Wednesday, 3 July 2019

ANKYLOSAUR TRACKWAY

Fossil Field Trip / Ankylosaur Trackway
After an exciting hike in the dark through the woods and down a steep incline, we reached the river. The tracks in this photo are from a type of armoured dinosaur that dates from around 97 million years ago in the Late Cretaceous.

Imagine a meandering armoured tank munching on ferns, shrubs and low-growing vegetation as the grasses we picture in fields today had yet to evolve en masse. Their time would come about 30 million years later. We've found grass-like phytoliths (related to modern rice and bamboo) in the poop (coprolites) from Cretaceous dinosaurs.

There are three types of footprints at the Wolverine River site, the meat-eating theropods (at least four different sizes), the slow, lumbering plant-eating ankylosaurs and duck-billed dinosaurs. Bones from an Acrocanthosaurus, a meat-eating theropod have also been found in the area.
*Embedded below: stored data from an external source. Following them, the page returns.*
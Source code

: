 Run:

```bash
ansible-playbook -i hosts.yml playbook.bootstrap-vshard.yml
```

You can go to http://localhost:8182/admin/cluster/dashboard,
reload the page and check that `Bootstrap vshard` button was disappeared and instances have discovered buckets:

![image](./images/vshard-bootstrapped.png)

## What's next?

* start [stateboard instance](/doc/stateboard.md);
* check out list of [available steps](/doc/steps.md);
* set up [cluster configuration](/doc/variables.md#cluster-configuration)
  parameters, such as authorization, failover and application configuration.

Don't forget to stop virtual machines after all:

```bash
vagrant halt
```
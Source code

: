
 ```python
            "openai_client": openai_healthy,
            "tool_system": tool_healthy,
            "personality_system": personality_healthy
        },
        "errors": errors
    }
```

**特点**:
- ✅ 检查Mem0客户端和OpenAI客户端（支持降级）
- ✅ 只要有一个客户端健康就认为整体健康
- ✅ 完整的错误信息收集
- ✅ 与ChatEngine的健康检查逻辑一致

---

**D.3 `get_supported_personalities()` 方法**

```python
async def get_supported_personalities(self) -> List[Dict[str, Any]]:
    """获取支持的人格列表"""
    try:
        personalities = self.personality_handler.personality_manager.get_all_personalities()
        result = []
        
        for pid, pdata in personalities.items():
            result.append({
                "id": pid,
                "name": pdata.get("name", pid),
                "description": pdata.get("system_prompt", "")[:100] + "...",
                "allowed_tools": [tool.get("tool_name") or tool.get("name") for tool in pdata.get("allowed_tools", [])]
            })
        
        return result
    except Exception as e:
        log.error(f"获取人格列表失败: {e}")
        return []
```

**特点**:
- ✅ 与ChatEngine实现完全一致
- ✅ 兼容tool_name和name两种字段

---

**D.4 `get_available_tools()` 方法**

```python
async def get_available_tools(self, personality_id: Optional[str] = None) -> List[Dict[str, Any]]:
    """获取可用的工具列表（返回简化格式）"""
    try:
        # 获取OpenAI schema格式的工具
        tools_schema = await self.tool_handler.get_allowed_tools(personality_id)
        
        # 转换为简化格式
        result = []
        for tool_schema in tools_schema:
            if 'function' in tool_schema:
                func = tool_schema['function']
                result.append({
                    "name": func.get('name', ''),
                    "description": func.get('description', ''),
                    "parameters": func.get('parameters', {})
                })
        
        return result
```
These bad boys lived in the Aptian, in the Early Cretaceous and known from a single species, A. atokensis.

The trackway you see here was made by one of those armoured lumbering ankylosaurs and a few of the prints carry skin impressions. Filling the prints with water and using lamplight was genius for viewing tracks as they are all but invisible in the bright sunlight by day.